* [Instructions to follow] Check every line of the data below for the word "ReduxPenderScreen", then give only the number of lines that have it.

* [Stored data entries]
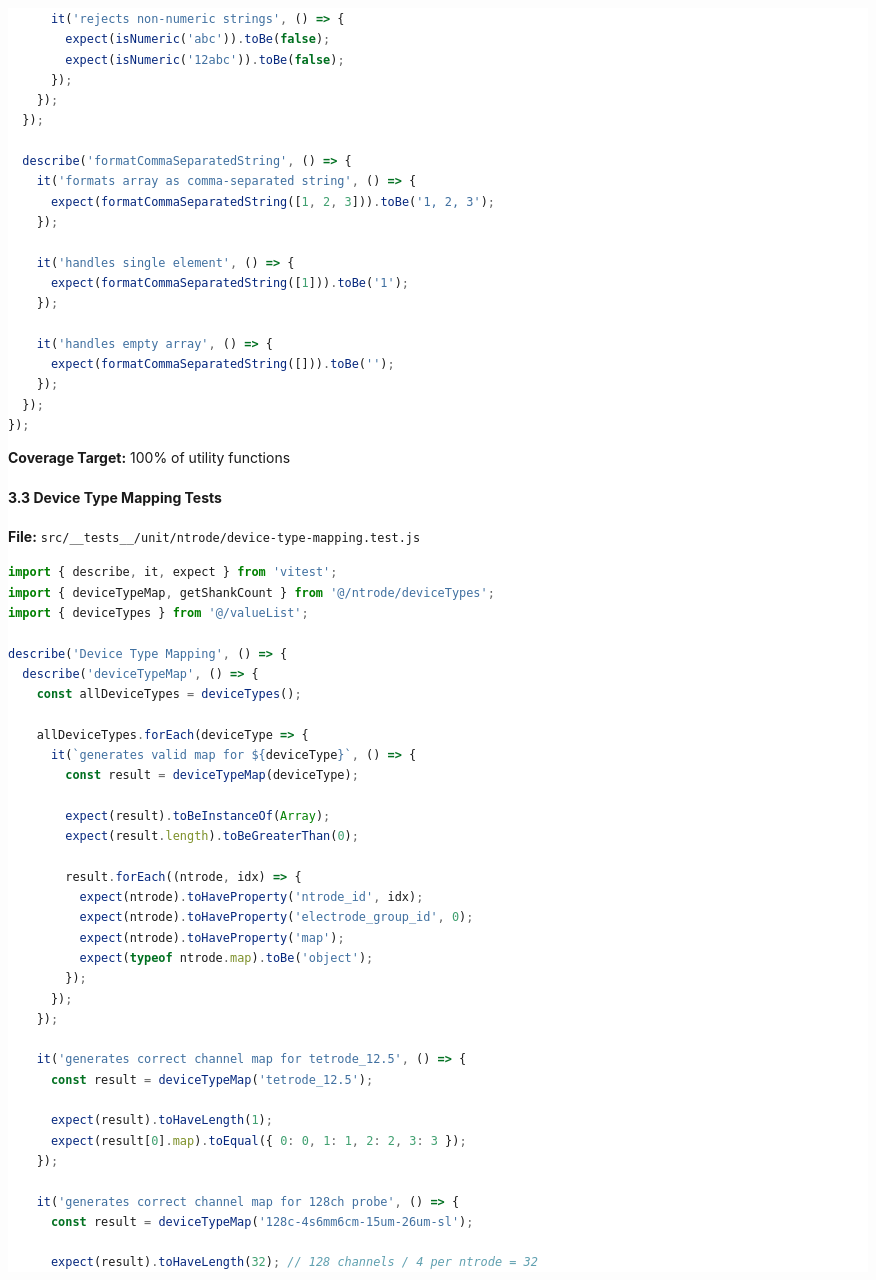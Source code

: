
 ```javascript
      it('rejects non-numeric strings', () => {
        expect(isNumeric('abc')).toBe(false);
        expect(isNumeric('12abc')).toBe(false);
      });
    });
  });

  describe('formatCommaSeparatedString', () => {
    it('formats array as comma-separated string', () => {
      expect(formatCommaSeparatedString([1, 2, 3])).toBe('1, 2, 3');
    });

    it('handles single element', () => {
      expect(formatCommaSeparatedString([1])).toBe('1');
    });

    it('handles empty array', () => {
      expect(formatCommaSeparatedString([])).toBe('');
    });
  });
});
```

**Coverage Target:** 100% of utility functions

#### 3.3 Device Type Mapping Tests

**File:** `src/__tests__/unit/ntrode/device-type-mapping.test.js`

```javascript
import { describe, it, expect } from 'vitest';
import { deviceTypeMap, getShankCount } from '@/ntrode/deviceTypes';
import { deviceTypes } from '@/valueList';

describe('Device Type Mapping', () => {
  describe('deviceTypeMap', () => {
    const allDeviceTypes = deviceTypes();

    allDeviceTypes.forEach(deviceType => {
      it(`generates valid map for ${deviceType}`, () => {
        const result = deviceTypeMap(deviceType);

        expect(result).toBeInstanceOf(Array);
        expect(result.length).toBeGreaterThan(0);

        result.forEach((ntrode, idx) => {
          expect(ntrode).toHaveProperty('ntrode_id', idx);
          expect(ntrode).toHaveProperty('electrode_group_id', 0);
          expect(ntrode).toHaveProperty('map');
          expect(typeof ntrode.map).toBe('object');
        });
      });
    });

    it('generates correct channel map for tetrode_12.5', () => {
      const result = deviceTypeMap('tetrode_12.5');

      expect(result).toHaveLength(1);
      expect(result[0].map).toEqual({ 0: 0, 1: 1, 2: 2, 3: 3 });
    });

    it('generates correct channel map for 128ch probe', () => {
      const result = deviceTypeMap('128c-4s6mm6cm-15um-26um-sl');

      expect(result).toHaveLength(32); // 128 channels / 4 per ntrode = 32
```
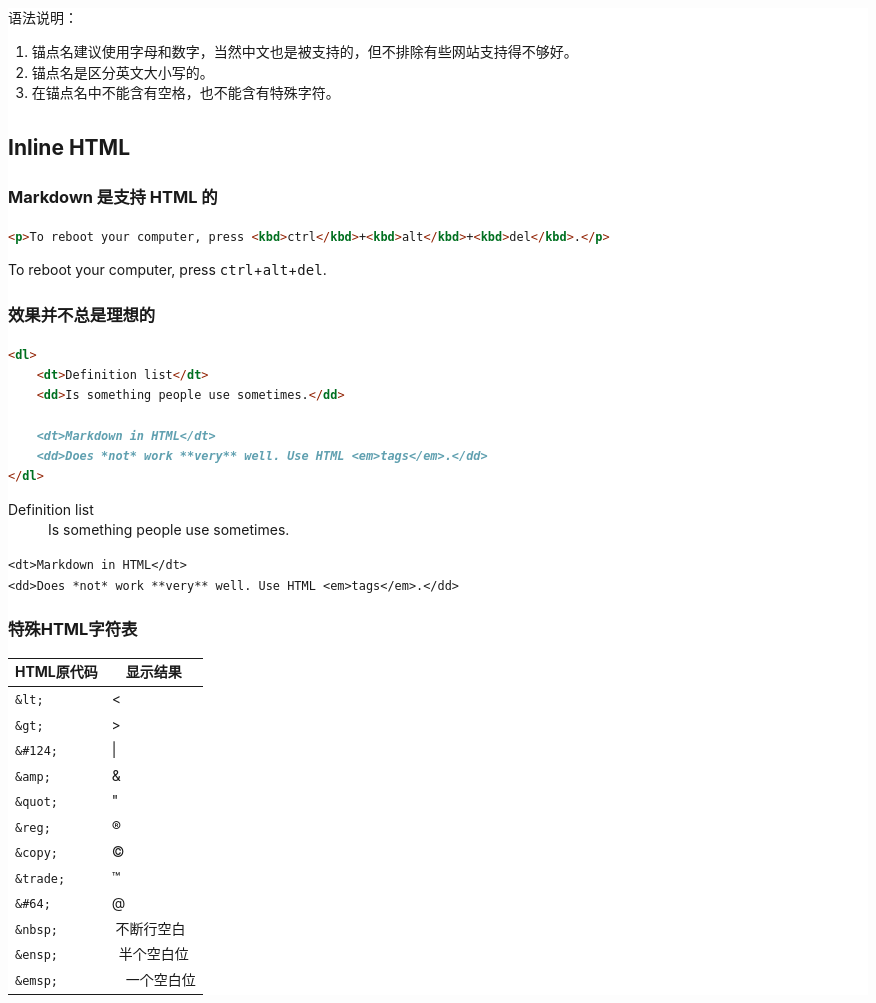 语法说明：

1) 锚点名建议使用字母和数字，当然中文也是被支持的，但不排除有些网站支持得不够好。
2) 锚点名是区分英文大小写的。
3) 在锚点名中不能含有空格，也不能含有特殊字符。

## Inline HTML

### Markdown 是支持 HTML 的

```Markdown
<p>To reboot your computer, press <kbd>ctrl</kbd>+<kbd>alt</kbd>+<kbd>del</kbd>.</p>
```

<p>To reboot your computer, press <kbd>ctrl</kbd>+<kbd>alt</kbd>+<kbd>del</kbd>.</p>

### 效果并不总是理想的

```Markdown
<dl>
    <dt>Definition list</dt>
    <dd>Is something people use sometimes.</dd>

    <dt>Markdown in HTML</dt>
    <dd>Does *not* work **very** well. Use HTML <em>tags</em>.</dd>
</dl>
```

<dl>
    <dt>Definition list</dt>
    <dd>Is something people use sometimes.</dd>

    <dt>Markdown in HTML</dt>
    <dd>Does *not* work **very** well. Use HTML <em>tags</em>.</dd>
</dl>

### 特殊HTML字符表

| HTML原代码 | 显示结果 |
| ---------- | ------- |
| `&lt;` | < |
| `&gt;` | > |
| `&#124;` | &#124; |
| `&amp;` | &amp; |
| `&quot;` | " |
| `&reg;` | &reg; |
| `&copy;` | &copy; |
| `&trade;` | &trade; |
| `&#64;` | @ |
| `&nbsp;` | &nbsp;不断行空白 |
| `&ensp;` | &ensp;半个空白位 |
| `&emsp;` | &emsp;一个空白位 |
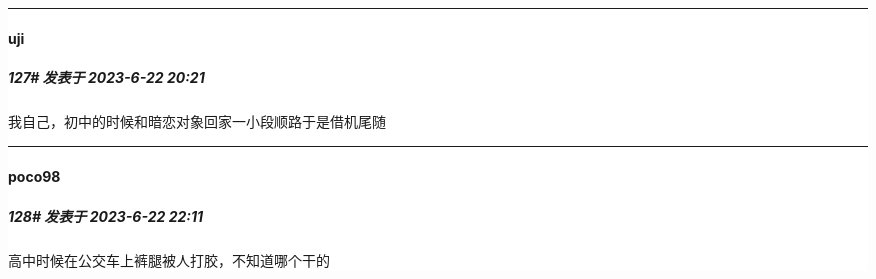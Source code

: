 
*****

####  uji  
##### 127#       发表于 2023-6-22 20:21

我自己，初中的时候和暗恋对象回家一小段顺路于是借机尾随


*****

####  poco98  
##### 128#       发表于 2023-6-22 22:11

高中时候在公交车上裤腿被人打胶，不知道哪个干的

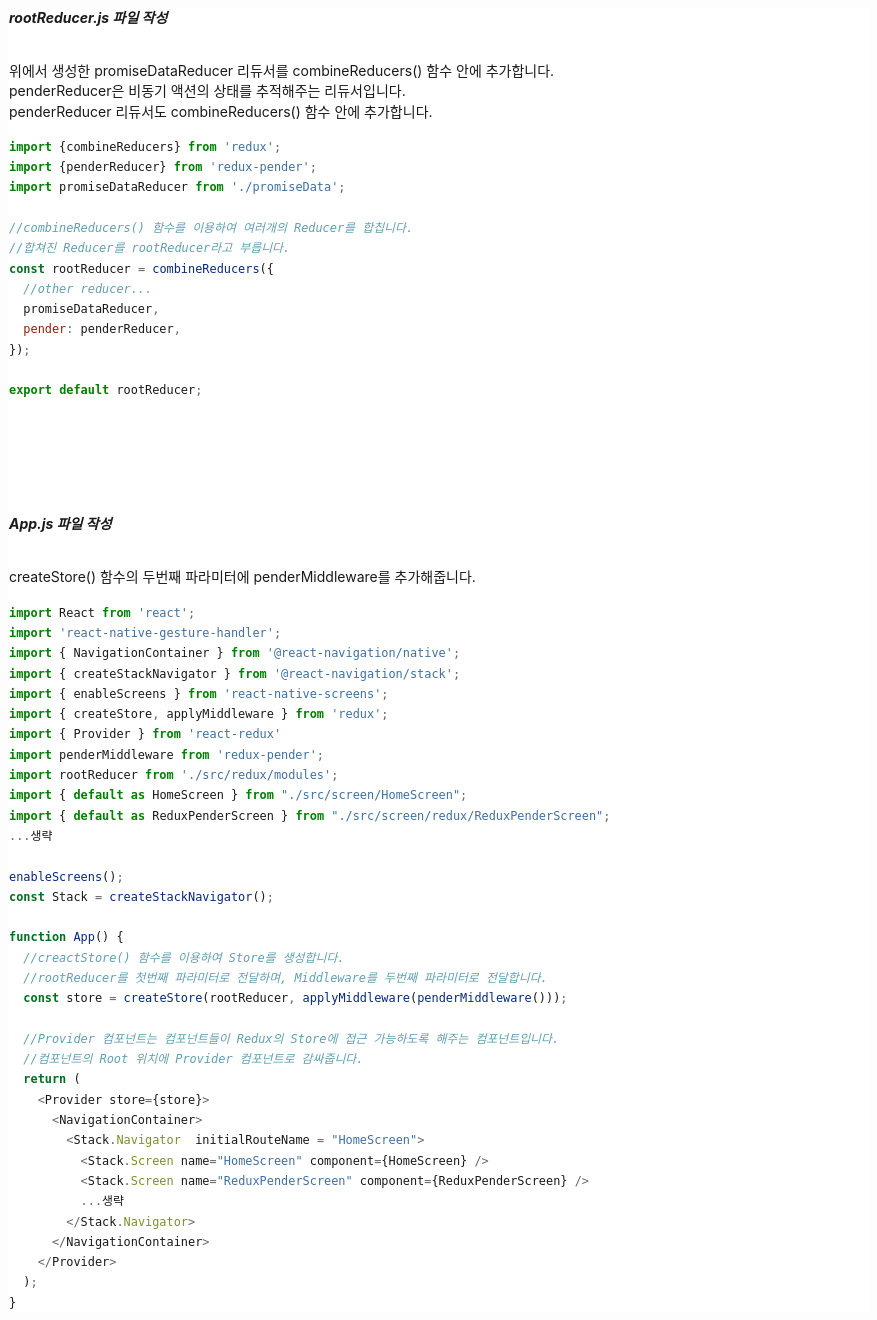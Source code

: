 




###### **rootReducer.js 파일 작성**
위에서 생성한 promiseDataReducer 리듀서를 combineReducers() 함수 안에 추가합니다.  
penderReducer은 비동기 액션의 상태를 추적해주는 리듀서입니다.  
penderReducer 리듀서도 combineReducers() 함수 안에 추가합니다.
```javascript
import {combineReducers} from 'redux';
import {penderReducer} from 'redux-pender';
import promiseDataReducer from './promiseData';

//combineReducers() 함수를 이용하여 여러개의 Reducer를 합칩니다.
//합쳐진 Reducer를 rootReducer라고 부릅니다.
const rootReducer = combineReducers({
  //other reducer...
  promiseDataReducer,
  pender: penderReducer,
});

export default rootReducer;
```
<br></br><br></br>





###### **App.js 파일 작성**
createStore() 함수의 두번째 파라미터에 penderMiddleware를 추가해줍니다.
```javascript
import React from 'react';
import 'react-native-gesture-handler';
import { NavigationContainer } from '@react-navigation/native';
import { createStackNavigator } from '@react-navigation/stack';
import { enableScreens } from 'react-native-screens';
import { createStore, applyMiddleware } from 'redux';
import { Provider } from 'react-redux'
import penderMiddleware from 'redux-pender';
import rootReducer from './src/redux/modules';
import { default as HomeScreen } from "./src/screen/HomeScreen";
import { default as ReduxPenderScreen } from "./src/screen/redux/ReduxPenderScreen";
...생략

enableScreens();
const Stack = createStackNavigator();

function App() {
  //creactStore() 함수를 이용하여 Store를 생성합니다.
  //rootReducer를 첫번째 파라미터로 전달하며, Middleware를 두번째 파라미터로 전달합니다.
  const store = createStore(rootReducer, applyMiddleware(penderMiddleware()));
  
  //Provider 컴포넌트는 컴포넌트들이 Redux의 Store에 접근 가능하도록 해주는 컴포넌트입니다.  
  //컴포넌트의 Root 위치에 Provider 컴포넌트로 감싸줍니다.  
  return (
    <Provider store={store}>
      <NavigationContainer>
        <Stack.Navigator  initialRouteName = "HomeScreen">
          <Stack.Screen name="HomeScreen" component={HomeScreen} />        
          <Stack.Screen name="ReduxPenderScreen" component={ReduxPenderScreen} />
          ...생략
        </Stack.Navigator>
      </NavigationContainer>
    </Provider>
  );
}
```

* [Answer below] 2